Case: Inchaustegui v. 666 5th Ave Limited Partnership (2001, NY) [pp. 924-926]

Facts: Lease agreement for commercial property said that sub-tenant required to
get general public liability insurance, with the landlord as additional insureds.
Inchaustegui was injured on the premises, and sued the landlord. Landlord then
brought a 3rd party claim against sub-tenant for failure to comply with lease
provision that required the landlord to be an additional insured under the policy.
Landlord moved for summary judgment, requesting damages to be indemnity, money
damages, plus the costs incurred in the defense of the lawsuit. Lower court
granted summary judgment, but damages were only the cost of maintaining and
securing an independent policy of insurance. Landlord appealed.

Issue: Whether a landlord's recovery is limited to cost of procuring and


maintaining an insurance plan, where a tenant's insurance policy fails to include
coverage for the benefit of the landlord, in breach of lease agreement, but the
landlord has obtained his own insurance. -Yes.
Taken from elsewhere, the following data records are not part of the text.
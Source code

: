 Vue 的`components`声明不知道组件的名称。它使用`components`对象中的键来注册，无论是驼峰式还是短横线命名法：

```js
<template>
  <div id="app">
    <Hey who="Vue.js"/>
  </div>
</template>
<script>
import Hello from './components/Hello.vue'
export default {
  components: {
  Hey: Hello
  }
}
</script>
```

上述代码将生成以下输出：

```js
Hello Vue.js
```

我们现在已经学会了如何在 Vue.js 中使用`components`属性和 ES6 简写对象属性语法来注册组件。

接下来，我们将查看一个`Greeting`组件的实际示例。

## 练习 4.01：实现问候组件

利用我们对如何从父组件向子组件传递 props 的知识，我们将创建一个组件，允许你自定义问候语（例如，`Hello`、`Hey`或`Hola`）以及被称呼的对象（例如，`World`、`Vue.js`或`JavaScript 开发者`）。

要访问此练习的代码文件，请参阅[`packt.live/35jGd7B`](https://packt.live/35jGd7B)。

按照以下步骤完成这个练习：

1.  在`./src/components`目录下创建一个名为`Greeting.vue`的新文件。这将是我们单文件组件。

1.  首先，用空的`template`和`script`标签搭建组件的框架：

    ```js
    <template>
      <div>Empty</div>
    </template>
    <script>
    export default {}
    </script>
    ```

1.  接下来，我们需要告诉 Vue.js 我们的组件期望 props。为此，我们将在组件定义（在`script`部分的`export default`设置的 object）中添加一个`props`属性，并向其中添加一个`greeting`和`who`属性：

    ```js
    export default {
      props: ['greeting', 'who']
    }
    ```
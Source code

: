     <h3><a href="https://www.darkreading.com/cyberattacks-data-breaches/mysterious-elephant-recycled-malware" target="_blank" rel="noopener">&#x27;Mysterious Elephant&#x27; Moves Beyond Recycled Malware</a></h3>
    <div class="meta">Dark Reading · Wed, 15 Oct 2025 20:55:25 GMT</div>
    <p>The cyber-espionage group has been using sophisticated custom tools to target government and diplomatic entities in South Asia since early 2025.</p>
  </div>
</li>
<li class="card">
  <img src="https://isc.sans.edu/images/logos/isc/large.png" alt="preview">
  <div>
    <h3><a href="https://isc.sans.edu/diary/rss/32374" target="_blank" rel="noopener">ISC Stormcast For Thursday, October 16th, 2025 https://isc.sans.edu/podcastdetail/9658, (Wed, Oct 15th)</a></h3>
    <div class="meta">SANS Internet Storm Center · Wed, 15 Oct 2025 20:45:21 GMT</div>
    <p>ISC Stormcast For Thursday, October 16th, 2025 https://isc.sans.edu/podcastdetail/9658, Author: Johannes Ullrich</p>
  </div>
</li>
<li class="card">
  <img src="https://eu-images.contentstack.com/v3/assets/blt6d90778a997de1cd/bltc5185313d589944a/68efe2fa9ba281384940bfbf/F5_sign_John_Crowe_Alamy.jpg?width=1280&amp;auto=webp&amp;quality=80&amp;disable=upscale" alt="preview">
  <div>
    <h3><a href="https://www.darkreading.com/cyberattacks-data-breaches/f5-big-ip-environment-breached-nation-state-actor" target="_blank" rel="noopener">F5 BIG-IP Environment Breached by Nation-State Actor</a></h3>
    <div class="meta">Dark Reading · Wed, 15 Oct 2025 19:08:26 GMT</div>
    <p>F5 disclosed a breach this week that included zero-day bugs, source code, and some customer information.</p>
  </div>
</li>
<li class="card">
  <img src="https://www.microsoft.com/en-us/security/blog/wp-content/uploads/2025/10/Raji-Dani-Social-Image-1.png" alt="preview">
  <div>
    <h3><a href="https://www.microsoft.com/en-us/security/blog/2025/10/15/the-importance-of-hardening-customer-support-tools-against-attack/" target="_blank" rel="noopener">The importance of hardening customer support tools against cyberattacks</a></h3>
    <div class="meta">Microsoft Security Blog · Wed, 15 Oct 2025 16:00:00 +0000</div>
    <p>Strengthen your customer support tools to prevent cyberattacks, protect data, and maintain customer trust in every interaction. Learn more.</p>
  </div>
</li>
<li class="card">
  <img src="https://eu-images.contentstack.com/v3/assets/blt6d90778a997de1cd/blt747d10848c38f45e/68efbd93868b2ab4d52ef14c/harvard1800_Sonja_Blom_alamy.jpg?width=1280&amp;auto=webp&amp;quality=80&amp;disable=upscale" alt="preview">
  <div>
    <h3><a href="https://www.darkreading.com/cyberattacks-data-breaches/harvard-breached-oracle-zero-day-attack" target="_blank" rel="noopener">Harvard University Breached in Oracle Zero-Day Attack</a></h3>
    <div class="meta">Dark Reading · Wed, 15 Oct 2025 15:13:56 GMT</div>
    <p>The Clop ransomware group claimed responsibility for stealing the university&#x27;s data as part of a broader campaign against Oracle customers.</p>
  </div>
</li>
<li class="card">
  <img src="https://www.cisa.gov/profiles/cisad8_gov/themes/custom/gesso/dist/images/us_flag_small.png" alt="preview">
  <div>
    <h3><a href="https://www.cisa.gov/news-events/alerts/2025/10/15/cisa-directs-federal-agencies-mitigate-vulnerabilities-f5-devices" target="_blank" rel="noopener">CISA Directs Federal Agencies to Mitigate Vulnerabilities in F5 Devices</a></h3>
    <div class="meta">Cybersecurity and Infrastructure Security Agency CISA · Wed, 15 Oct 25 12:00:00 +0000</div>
Holding: Affirmed, damages awarded modified slightly.

Reasoning:
○ The K law principle is that if the tenant fails to procure the necessary
insurance, they are liable for consequential damages to the landlord (b/c they
should expect that this may result in economic injury to the landlord).
○ However, if the landlord purchased insurance equivalent to that which the
tenant was contractually obligated to do, regardless of whether or not its
purchase was motivated by the knowledge that the tenant had breached the insurance
procurement provision of the lease, the landlord's only damages are contract
damages, equivalent to the costs of procuring the insurance policy.
§ The Court modified the damages of the lower court to include any
other expenses that were not covered by the insurance policy landlord had, that
resulted directly from the breach.
Dissent argues that this conclusion contravenes the collateral source rule .
§ Purpose of rule - to punish wrongful conduct
§ Distinction - this is a contract case, while collateral source rule
generally for torts cases
□ The collateral source rule is punitive in nature and has no
place in contract law, where the purpose is to place an individual in as good a
position as he would have been had the other party performed.

RULE: In contract law, any compensation a plaintiff may get from another source
(like insurance) is deducted from damages, because the purpose of contract damages
is to place the plaintiff in as good a position as if there were no breach. There
are no punitive damages awarded for breach of contract.